3. Secrets as an Encrypted HashMap
   • Secrets are pushed and versioned alongside the code in Git.
   • Requires one of the previous two methods to retrieve the encryption key.
   • Needs a mechanism to differentiate environments (dev, staging, prod, etc.).

Interestingly, Rails has built-in secret management, but in most projects I’ve seen, the .env approach is still the norm. Let’s explore that approach!

Because of the way OCaml programs are started, any Env Variable set from within the App does not leak externally

The .env File

A .env file is a simple text file (ignored by Git) containing key-value pairs:

# This is a comment
KEY=VALUE

Since we need to parse this text format, it’s time to use Regular Expressions.

Regular Expressions in OCaml

The OCaml standard library’s regex capabilities are said to be outdated, so I opted for Re. It offers familiar regex syntax (Perl, POSIX, etc.) while also providing a more expressive API in pure OCaml.

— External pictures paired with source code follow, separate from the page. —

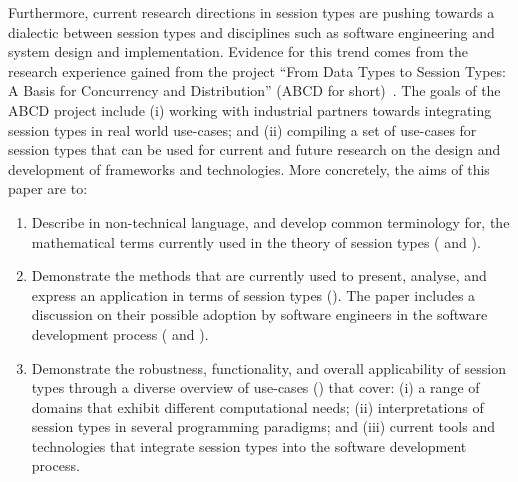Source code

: Furthermore, current research directions in session types are
pushing towards a dialectic between session types and disciplines
such as software engineering and system design and implementation.
Evidence for this trend comes from the research experience
gained from the project
``From Data Types to Session Types: A Basis for Concurrency and Distribution''
(ABCD for short)~\cite{ABCD}.
The goals of the ABCD project include (i)
working with industrial partners towards integrating
session types in real world use-cases; and (ii)
compiling a set of use-cases
for session types that can be used for current and future research on
the design and development of frameworks and technologies.
%
More concretely, the aims of this paper are to:
%
\begin{enumerate}
	\item	Describe in non-technical language, and develop common terminology
			for, the mathematical terms currently used in the theory of
			session types ( and ).

	\item	Demonstrate the methods that are currently used to present,
			analyse, and express an application in terms of session types
			().
			The paper includes a discussion on their possible adoption by
			software engineers in the software development process
			( and ).


	\item	Demonstrate the robustness, functionality, and overall applicability
			of session types through a diverse overview of use-cases ()
			that cover:
			(i) a range of domains that exhibit different computational needs;
			(ii) interpretations of session types in several
			programming paradigms; and
			(iii) current tools and technologies that integrate session types
			into the software development process.
%
%
%
%


\end{enumerate}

To use Regular Expressions in Ocaml, we typically need those steps:

1. Define the expression
2. Compile it
3. Use the compiled expression to match a string

Matching Environment Variables

Defining the Regular Expression

We need a regex that matches:

• The start of a line
• An alphanumeric key (possibly including _)
• The = character
• A value consisting of at least one character

Additionally, we want to capture both the key and the value separately.

A PCRE equivalent would be:

/^((_|[[:alnum:]])+)=(.+)$/

In Re, the implementation is more structured and readable:

open Containers

let regexp =
  let open Re in
  seq
    [ start
    ; group @@ rep1 (alt [ alnum; char '_' ])
    ; char '='
    ; group @@ rep1 any
    ; stop
    ]
  |> compile
;;

The let open Re in statement allows us to use Re functions without explicit module prefixes, improving readability.

Using the Regular Expression

We need to extract key-value pairs from each line. In OCaml, the Option monad is used instead of nil/null, as those values are impossible – it also allows us to avoid exceptions.

A basic approach:

(* Previous code *)

let to_key_value_pairs line =
  match Re.exec_opt regexp line with
  | None -> None
  | Some matches -> Some (Re.Group.get matches 1, Re.Group.get matches 2)
;;

A more idiomatic approach using Option.map:

(* Previous code *)

let to_key_value_pairs line =
  Re.exec_opt regexp line
  |> Option.map (fun matches -> Re.Group.get matches 1, Re.Group.get matches 2)
;;

Loading Environment Variables

Now, let’s implement:

1. A function to process lines from the .env file, extracting key-value pairs and adding them to the environment.

2. A function to load the .env file if it exists and process its contents.

open Containers
open Server

let regexp =
  let open Re in
  seq
    [ start
    ; group @@ rep1 (alt [ alnum; char '_' ])
    ; char '='; group @@ rep1 any
    ; stop
    ]
  |> compile
;;

let to_key_value_pairs line =
  Re.exec_opt regexp line
  |> Option.map (fun matches -> Re.Group.get matches 1, Re.Group.get matches 2)
;;

let add_env_variables list =
  let rec aux = function
    | [] -> ()
    | None :: rest -> aux rest
    | Some (key, value) :: rest ->
      (match Sys.getenv_opt key with
       | Some _ -> aux rest
       | None -> Unix.putenv key value);
      aux rest
  in
  aux list
;;

let load_env () =
  match Sys.file_exists ".env" with
  | true ->
    IO.with_in ".env" IO.read_lines_l |> List.map to_key_value_pairs |> add_env_variables
  | false -> print_endline "No .env file to parse"
;;

let () =
  load_env;
  Dream.run
  @@ Dream.logger
  @@ Dream.router Router.routes
;;

Reusability

Obviously, this functionality can be extracted into a reusable library. The final implementation is available here!

Next steps for our little Website

In the future, I might transition to a dedicated secret management system instead of relying on environment variables. However, in the next blog post, we’ll shift our focus to databases—exploring how to integrate and manage them effectively!